**What needs to be done**
In the entries below, find every line with "first" and copy it.

**Saved data entries**
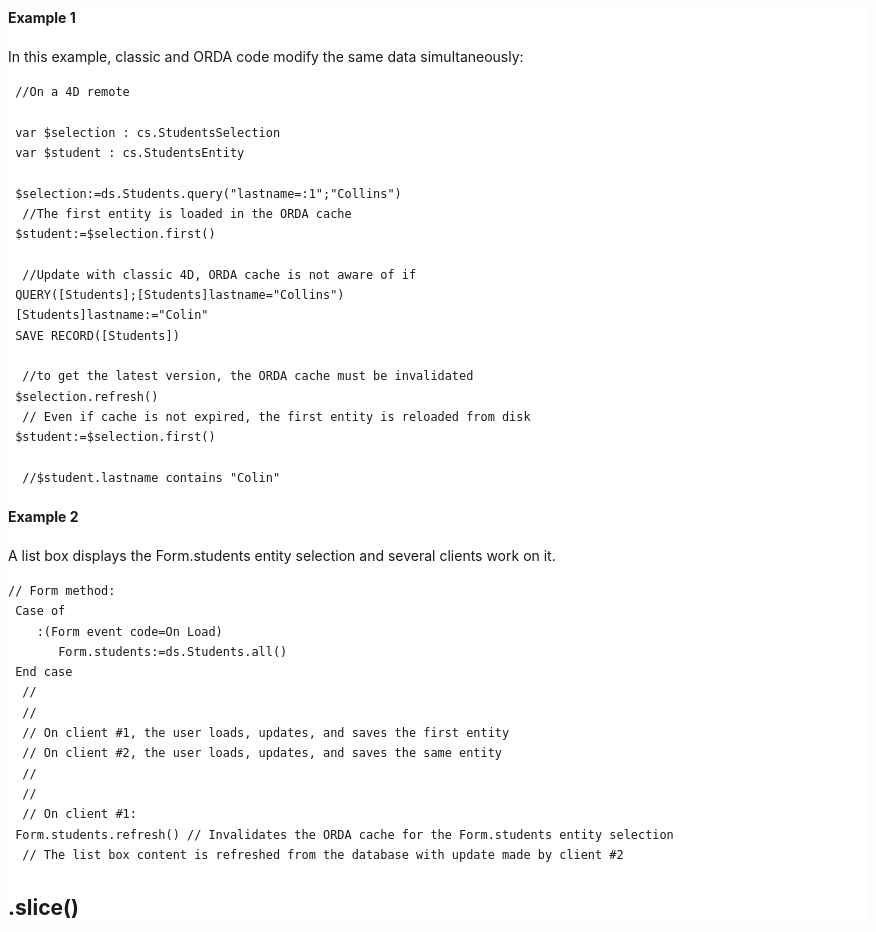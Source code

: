 #### Example 1

In this example, classic and ORDA code modify the same data simultaneously:

```4d
 //On a 4D remote

 var $selection : cs.StudentsSelection
 var $student : cs.StudentsEntity

 $selection:=ds.Students.query("lastname=:1";"Collins")
  //The first entity is loaded in the ORDA cache
 $student:=$selection.first()

  //Update with classic 4D, ORDA cache is not aware of if
 QUERY([Students];[Students]lastname="Collins")
 [Students]lastname:="Colin"
 SAVE RECORD([Students])

  //to get the latest version, the ORDA cache must be invalidated
 $selection.refresh()
  // Even if cache is not expired, the first entity is reloaded from disk
 $student:=$selection.first()

  //$student.lastname contains "Colin"
```


#### Example 2

A list box displays the Form.students entity selection and several clients work on it.

```4d
// Form method:
 Case of
    :(Form event code=On Load)
       Form.students:=ds.Students.all()
 End case
  //
  //
  // On client #1, the user loads, updates, and saves the first entity
  // On client #2, the user loads, updates, and saves the same entity
  //
  //
  // On client #1:
 Form.students.refresh() // Invalidates the ORDA cache for the Form.students entity selection
  // The list box content is refreshed from the database with update made by client #2
```







## .slice()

**Reply to the exercise**
  //The first entity is loaded in the ORDA cache
 $student:=$selection.first()
  // Even if cache is not expired, the first entity is reloaded from disk
 $student:=$selection.first()
  // On client #1, the user loads, updates, and saves the first entity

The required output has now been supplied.